Unfortunately, the published study has several flaws, beginning with its design. The researchers analyzed the data at a specific point of time (cross-sectional study) rather than employing a longitudinal study design that observes patterns of use over a period of time. As such, the investigators did not know whether patients in the study protocol had already taken a generic or any other drugs from the same class of medicines over their course of treatment. In addition, because the study did not look at overall healthcare utilization data and cost, the investigators could not determine whether utilization of more costly hospital or physician services was higher or lower for patients using the brand name medicines.

Most importantly, the study was devoid of any data regarding patient outcomes. The authors also did not disclose or discuss the fact that no published peer reviewed studies analyzing mass therapeutic substitution  policies have ever demonstrated a reduction in utilization of more expensive healthcare services such as additional physician interventions, hospitalizations, emergency room visits or impact on patient outcomes, quality of life and satisfaction. Interestingly, the authors did divulge that therapeutic substitution policies may lead to higher overall costs because patients need to be re-adjusted to their new therapies or may become non-compliant with their new therapies.

Despite these shortcomings, the authors of the study recommended mass therapeutic substitution. They even compared adoption of therapeutic substitution to generic substitution based on their research findings.

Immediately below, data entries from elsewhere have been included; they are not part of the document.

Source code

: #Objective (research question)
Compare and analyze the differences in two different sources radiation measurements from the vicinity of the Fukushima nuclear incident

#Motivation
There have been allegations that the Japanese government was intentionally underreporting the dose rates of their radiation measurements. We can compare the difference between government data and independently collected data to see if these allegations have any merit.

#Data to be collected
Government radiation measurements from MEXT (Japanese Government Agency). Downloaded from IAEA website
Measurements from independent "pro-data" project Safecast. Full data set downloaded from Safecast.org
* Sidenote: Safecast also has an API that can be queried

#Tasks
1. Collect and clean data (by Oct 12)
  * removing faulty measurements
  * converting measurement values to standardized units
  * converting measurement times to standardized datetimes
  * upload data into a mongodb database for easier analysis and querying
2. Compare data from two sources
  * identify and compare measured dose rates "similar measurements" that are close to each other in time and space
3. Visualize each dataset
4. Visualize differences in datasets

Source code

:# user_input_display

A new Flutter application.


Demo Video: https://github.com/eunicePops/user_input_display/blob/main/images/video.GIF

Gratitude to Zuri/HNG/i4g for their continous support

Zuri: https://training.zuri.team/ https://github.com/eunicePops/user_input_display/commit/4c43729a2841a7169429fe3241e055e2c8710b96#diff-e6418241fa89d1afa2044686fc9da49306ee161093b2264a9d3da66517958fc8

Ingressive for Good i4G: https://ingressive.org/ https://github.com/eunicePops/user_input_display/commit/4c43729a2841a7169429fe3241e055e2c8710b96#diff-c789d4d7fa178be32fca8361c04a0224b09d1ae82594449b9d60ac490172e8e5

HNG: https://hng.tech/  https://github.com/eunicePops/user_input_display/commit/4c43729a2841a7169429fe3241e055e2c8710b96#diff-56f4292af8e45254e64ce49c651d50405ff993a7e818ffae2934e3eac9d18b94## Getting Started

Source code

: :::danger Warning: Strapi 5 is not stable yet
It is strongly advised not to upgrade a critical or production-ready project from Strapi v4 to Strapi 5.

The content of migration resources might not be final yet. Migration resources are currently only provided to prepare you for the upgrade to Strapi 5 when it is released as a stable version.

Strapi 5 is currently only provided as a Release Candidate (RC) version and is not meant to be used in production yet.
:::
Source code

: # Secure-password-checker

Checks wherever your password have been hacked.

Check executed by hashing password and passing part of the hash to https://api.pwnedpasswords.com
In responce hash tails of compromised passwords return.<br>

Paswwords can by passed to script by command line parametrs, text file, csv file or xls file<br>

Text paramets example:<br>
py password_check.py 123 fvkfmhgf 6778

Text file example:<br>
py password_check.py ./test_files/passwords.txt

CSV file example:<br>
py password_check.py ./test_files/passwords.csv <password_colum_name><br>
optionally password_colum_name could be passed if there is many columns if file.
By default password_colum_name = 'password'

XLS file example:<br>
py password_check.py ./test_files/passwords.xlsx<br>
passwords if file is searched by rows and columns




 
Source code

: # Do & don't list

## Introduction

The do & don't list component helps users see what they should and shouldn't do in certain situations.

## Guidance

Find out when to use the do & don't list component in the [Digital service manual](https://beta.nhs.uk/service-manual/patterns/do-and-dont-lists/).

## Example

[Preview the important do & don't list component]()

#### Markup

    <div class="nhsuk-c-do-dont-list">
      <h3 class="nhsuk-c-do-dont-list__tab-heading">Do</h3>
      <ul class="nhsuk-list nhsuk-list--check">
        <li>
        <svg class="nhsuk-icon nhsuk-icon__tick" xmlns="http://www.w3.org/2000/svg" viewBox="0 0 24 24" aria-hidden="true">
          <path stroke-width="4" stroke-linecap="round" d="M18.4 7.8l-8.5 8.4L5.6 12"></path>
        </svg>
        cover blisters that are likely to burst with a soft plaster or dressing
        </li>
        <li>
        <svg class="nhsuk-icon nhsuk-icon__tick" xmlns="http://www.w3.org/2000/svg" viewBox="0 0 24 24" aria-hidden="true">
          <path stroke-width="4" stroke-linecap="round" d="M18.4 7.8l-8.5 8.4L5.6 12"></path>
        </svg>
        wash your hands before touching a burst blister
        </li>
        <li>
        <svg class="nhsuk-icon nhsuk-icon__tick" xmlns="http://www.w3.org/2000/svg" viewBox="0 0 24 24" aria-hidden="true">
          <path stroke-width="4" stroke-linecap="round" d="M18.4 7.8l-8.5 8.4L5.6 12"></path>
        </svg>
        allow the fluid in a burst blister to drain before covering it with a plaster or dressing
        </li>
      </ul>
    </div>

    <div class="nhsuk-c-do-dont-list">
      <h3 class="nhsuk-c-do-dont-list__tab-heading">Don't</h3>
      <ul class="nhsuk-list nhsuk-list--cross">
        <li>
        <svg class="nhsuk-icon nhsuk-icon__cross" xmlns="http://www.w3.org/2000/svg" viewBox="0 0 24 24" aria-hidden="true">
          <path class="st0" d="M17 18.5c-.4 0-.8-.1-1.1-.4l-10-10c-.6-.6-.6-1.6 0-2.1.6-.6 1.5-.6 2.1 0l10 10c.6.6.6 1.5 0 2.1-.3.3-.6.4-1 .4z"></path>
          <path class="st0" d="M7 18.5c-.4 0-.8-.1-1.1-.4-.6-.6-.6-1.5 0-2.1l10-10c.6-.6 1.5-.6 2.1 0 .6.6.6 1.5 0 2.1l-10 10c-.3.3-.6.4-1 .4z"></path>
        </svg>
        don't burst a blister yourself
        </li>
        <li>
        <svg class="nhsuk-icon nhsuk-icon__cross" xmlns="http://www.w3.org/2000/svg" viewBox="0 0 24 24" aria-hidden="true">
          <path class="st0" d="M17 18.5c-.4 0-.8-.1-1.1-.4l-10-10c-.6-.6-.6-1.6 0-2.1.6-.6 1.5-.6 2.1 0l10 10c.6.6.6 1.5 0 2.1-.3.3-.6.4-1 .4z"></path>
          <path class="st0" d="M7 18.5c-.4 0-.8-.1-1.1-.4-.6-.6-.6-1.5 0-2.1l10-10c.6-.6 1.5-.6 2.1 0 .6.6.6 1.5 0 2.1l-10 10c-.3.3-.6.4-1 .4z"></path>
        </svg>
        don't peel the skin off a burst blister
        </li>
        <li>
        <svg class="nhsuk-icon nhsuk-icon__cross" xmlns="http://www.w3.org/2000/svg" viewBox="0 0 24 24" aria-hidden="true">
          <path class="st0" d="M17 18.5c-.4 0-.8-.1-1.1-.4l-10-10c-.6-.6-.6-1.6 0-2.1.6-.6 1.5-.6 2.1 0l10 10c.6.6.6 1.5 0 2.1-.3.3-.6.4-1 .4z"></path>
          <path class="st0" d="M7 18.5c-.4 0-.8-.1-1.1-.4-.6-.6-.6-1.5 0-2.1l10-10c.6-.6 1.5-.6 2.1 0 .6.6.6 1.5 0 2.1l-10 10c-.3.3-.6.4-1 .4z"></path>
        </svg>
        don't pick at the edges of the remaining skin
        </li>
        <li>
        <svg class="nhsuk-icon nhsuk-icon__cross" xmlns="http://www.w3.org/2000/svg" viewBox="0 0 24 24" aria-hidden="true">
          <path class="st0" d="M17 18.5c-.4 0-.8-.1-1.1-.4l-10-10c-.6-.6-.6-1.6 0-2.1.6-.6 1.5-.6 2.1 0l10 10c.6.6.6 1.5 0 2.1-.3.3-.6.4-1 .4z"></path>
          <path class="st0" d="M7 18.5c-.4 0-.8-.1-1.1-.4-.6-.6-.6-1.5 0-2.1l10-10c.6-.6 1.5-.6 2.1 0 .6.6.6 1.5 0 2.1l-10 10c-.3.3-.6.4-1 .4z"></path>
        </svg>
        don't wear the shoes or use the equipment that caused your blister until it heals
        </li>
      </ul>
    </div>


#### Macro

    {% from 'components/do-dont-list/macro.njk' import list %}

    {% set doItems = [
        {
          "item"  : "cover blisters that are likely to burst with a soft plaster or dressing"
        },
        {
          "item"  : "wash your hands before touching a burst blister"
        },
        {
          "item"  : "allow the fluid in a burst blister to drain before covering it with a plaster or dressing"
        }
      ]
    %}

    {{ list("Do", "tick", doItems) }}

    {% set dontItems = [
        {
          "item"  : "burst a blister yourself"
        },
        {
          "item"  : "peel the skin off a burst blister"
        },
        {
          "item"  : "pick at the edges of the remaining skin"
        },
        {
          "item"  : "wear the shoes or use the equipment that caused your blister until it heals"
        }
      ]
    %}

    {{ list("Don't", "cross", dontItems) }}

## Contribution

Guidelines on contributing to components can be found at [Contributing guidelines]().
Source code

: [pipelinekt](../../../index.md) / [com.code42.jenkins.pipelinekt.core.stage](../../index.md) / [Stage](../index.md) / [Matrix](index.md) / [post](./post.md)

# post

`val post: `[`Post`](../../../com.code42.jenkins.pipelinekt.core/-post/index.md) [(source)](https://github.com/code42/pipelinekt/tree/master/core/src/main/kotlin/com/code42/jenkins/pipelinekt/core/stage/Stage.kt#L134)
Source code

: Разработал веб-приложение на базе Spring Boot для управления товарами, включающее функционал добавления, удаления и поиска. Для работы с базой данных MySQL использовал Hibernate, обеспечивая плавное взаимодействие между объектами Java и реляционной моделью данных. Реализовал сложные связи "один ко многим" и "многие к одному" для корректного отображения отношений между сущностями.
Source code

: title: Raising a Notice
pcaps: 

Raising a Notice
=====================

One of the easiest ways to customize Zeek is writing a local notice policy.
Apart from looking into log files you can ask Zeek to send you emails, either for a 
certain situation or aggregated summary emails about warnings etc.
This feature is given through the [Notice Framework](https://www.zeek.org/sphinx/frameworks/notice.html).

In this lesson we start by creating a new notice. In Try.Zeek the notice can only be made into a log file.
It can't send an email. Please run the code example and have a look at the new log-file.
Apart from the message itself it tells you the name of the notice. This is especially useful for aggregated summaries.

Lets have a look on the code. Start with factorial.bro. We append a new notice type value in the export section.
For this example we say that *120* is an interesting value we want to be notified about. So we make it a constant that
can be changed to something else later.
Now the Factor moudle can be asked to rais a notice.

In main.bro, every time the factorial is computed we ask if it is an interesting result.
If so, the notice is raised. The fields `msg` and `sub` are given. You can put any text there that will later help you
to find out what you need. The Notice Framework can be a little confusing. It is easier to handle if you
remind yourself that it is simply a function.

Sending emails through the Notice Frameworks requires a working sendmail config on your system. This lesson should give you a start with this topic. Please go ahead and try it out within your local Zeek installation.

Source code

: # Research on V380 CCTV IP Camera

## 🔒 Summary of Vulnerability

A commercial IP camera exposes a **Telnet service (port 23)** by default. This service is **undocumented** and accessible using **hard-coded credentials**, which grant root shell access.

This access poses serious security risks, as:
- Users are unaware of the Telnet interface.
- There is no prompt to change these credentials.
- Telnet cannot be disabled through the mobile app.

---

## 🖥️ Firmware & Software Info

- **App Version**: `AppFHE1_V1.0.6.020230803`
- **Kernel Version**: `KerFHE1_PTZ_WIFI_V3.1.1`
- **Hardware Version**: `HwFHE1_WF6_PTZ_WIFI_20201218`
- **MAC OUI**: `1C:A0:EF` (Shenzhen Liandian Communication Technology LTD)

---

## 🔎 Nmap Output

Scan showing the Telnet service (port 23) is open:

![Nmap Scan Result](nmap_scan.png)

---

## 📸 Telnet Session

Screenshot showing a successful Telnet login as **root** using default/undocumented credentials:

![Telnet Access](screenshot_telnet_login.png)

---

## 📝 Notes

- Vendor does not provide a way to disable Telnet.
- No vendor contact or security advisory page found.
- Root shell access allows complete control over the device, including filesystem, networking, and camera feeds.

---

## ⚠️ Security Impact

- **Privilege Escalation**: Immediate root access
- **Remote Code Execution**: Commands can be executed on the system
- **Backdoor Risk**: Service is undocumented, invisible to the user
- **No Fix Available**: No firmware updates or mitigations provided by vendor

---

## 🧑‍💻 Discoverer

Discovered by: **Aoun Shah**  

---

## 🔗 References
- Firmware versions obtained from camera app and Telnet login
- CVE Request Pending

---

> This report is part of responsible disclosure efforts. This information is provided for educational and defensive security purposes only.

Such poorly designed investigations are nothing new. Others have tried to advocate similar policies based on unsuitable studies.

If the authors had utilized a more appropriate study design investigating the prescribing patterns in the U.S., I believe they would have found different results which may have altered their policy recommendation.

Addressing rising healthcare costs in the U.S. is an important policy matter. However, policy recommendations based on inadequately designed studies that provide incomplete answers is a recipe for disaster.

Robert Popovian is the Senior Director of Pfizer U.S. Government Relations.